Exercise goal
Exactly the lines from the start of the data below through the line containing "Some namespaces, like" must be returned, and no others.

Provided information
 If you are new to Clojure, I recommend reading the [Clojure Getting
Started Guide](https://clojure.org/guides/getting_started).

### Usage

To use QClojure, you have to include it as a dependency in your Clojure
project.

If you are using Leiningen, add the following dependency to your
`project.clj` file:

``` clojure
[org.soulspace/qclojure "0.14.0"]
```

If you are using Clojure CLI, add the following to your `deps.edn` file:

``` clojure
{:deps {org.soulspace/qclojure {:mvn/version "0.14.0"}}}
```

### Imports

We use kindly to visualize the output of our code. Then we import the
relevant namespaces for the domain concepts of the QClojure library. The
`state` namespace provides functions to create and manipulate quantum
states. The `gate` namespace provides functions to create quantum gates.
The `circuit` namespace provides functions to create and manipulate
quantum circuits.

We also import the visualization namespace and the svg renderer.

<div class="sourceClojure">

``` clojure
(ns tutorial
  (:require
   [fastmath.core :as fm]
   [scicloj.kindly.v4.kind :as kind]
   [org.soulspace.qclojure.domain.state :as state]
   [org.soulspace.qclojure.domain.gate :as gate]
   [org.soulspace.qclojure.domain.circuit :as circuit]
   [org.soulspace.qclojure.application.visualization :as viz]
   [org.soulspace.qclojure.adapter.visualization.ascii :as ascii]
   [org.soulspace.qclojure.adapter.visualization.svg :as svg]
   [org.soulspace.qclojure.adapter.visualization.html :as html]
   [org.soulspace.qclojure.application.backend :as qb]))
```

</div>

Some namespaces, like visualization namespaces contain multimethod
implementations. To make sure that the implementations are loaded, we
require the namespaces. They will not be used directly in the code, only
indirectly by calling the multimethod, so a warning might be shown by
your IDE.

Written response
 If you are new to Clojure, I recommend reading the [Clojure Getting
Started Guide](https://clojure.org/guides/getting_started).

### Usage

To use QClojure, you have to include it as a dependency in your Clojure
project.

If you are using Leiningen, add the following dependency to your
`project.clj` file:

``` clojure
[org.soulspace/qclojure "0.14.0"]
```

If you are using Clojure CLI, add the following to your `deps.edn` file:

``` clojure
{:deps {org.soulspace/qclojure {:mvn/version "0.14.0"}}}
```

### Imports

We use kindly to visualize the output of our code. Then we import the
relevant namespaces for the domain concepts of the QClojure library. The
`state` namespace provides functions to create and manipulate quantum
states. The `gate` namespace provides functions to create quantum gates.
The `circuit` namespace provides functions to create and manipulate
quantum circuits.

We also import the visualization namespace and the svg renderer.

<div class="sourceClojure">

``` clojure
(ns tutorial
  (:require
   [fastmath.core :as fm]
   [scicloj.kindly.v4.kind :as kind]
   [org.soulspace.qclojure.domain.state :as state]
   [org.soulspace.qclojure.domain.gate :as gate]
   [org.soulspace.qclojure.domain.circuit :as circuit]
   [org.soulspace.qclojure.application.visualization :as viz]
   [org.soulspace.qclojure.adapter.visualization.ascii :as ascii]
   [org.soulspace.qclojure.adapter.visualization.svg :as svg]
   [org.soulspace.qclojure.adapter.visualization.html :as html]
   [org.soulspace.qclojure.application.backend :as qb]))
```

</div>

Some namespaces, like visualization namespaces contain multimethod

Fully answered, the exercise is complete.